On the face of it, GMTV has a small (3-4 per cent) share of children's impacts, suggesting it would be easy to substitute other channels in the event of a price increase. Indeed, non-terrestrial TV channels appear to have a particularly high penetration for children. Even adjusting for impacts derived from slots where mostly children are watching and for child orientated channels, using internal documents supplied by a concerned third party, the difference was very small. This position is further supported by audited figures and third party evidence on expenditure by relevant advertisers.

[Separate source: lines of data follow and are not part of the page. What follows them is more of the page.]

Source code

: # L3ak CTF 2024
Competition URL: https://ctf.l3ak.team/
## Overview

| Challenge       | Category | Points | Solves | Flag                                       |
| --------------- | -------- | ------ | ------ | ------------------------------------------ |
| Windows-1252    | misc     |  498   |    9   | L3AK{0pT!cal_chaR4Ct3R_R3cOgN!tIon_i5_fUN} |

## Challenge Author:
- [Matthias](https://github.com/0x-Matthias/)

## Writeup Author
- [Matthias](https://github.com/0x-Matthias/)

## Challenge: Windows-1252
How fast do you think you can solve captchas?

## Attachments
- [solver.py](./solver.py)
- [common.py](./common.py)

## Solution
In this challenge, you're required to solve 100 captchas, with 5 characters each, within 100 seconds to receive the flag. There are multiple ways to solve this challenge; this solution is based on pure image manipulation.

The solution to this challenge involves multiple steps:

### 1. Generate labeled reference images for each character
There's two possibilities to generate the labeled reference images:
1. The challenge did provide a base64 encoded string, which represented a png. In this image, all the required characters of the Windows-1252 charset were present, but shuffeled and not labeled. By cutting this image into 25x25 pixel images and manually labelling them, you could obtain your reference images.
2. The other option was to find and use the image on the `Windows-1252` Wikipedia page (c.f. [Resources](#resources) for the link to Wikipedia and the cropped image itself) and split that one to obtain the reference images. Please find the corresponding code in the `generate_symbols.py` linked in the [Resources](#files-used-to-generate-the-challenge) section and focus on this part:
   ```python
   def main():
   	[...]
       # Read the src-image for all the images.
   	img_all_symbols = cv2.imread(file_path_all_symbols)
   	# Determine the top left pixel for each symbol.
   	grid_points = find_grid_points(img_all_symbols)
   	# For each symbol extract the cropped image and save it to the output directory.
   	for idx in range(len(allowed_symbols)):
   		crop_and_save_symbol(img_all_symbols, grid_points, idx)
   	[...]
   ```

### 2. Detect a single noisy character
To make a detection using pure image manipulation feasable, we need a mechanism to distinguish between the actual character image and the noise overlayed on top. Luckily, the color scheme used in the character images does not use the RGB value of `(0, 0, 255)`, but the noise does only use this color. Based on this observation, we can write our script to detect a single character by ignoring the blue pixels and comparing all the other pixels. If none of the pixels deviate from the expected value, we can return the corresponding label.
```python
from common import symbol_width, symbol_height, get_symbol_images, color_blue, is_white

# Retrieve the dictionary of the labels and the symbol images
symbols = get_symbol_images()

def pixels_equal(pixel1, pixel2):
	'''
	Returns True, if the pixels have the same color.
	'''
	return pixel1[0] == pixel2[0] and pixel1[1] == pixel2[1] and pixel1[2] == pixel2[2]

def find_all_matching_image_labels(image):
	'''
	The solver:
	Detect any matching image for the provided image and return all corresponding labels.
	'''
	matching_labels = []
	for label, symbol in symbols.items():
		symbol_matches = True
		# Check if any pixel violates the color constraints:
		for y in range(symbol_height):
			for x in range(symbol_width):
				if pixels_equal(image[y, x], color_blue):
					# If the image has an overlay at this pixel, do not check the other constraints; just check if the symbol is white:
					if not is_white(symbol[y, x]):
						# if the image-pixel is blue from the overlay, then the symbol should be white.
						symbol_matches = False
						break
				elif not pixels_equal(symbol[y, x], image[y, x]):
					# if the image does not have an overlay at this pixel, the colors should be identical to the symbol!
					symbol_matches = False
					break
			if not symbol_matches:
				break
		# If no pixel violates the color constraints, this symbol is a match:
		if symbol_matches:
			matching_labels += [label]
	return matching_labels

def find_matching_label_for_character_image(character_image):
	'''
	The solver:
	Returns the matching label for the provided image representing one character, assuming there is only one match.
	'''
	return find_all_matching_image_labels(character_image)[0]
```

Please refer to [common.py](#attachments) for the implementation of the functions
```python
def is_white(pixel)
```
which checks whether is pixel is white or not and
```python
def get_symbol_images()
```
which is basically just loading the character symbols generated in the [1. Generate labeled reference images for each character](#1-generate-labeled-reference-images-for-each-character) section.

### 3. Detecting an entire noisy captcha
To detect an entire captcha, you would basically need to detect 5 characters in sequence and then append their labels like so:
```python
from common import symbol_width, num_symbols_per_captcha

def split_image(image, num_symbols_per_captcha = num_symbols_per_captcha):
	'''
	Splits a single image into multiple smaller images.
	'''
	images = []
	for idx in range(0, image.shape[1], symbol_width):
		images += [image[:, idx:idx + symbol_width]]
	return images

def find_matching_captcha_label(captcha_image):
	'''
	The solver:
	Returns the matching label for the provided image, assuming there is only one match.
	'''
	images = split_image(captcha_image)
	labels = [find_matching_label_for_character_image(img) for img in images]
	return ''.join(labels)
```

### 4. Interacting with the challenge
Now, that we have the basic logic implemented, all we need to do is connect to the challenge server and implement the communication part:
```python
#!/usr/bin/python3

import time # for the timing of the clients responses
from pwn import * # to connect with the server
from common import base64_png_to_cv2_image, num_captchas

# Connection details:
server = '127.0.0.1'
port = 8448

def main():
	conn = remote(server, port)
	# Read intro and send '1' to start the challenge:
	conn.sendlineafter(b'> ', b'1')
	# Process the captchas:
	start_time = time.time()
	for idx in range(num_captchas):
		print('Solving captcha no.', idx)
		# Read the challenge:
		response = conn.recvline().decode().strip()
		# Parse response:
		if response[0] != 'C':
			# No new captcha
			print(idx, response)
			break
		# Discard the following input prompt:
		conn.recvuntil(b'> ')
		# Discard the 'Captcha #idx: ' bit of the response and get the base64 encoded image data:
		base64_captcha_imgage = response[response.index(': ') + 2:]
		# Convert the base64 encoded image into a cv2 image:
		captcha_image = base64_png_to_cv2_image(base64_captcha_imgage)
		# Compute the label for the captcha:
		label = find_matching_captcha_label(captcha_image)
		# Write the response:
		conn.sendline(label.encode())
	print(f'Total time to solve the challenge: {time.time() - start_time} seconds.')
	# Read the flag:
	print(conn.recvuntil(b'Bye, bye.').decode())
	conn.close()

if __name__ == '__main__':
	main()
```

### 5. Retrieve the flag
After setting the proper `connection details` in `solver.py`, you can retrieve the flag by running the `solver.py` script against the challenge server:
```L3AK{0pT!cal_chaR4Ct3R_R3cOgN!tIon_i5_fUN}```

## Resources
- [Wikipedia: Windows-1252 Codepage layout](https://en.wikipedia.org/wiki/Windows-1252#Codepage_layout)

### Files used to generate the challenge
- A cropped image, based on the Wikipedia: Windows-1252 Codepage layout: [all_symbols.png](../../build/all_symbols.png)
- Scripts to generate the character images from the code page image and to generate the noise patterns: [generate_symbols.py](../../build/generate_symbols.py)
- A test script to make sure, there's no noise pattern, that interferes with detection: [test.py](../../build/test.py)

Price differences between channels may affect the efficiency of substitution if reaching the same coverage is significantly more expensive. ITV's coverage data suggests that is not the case. Although third party data, also produced for this enquiry, suggest GMTV is a cheaper option than others, it is so only marginally. Balancing these conflicting data against the weight of other evidence suggests that other channels are substitutes that effectively constrain ITV post-merger. This, together with GMTV's modest position in the demographics in question on all bases considered, renders it unrealistic to suggest that the merger may lessen competition substantially in respect of TV advertising.

Consequently, the OFT does not believe that it is or may be the case that the merger may be expected to result in a substantial lessening of competition within a market or markets in the United Kingdom.

DECISION

This merger will therefore not be referred to the Competition Commission under section 33(1) of the Act.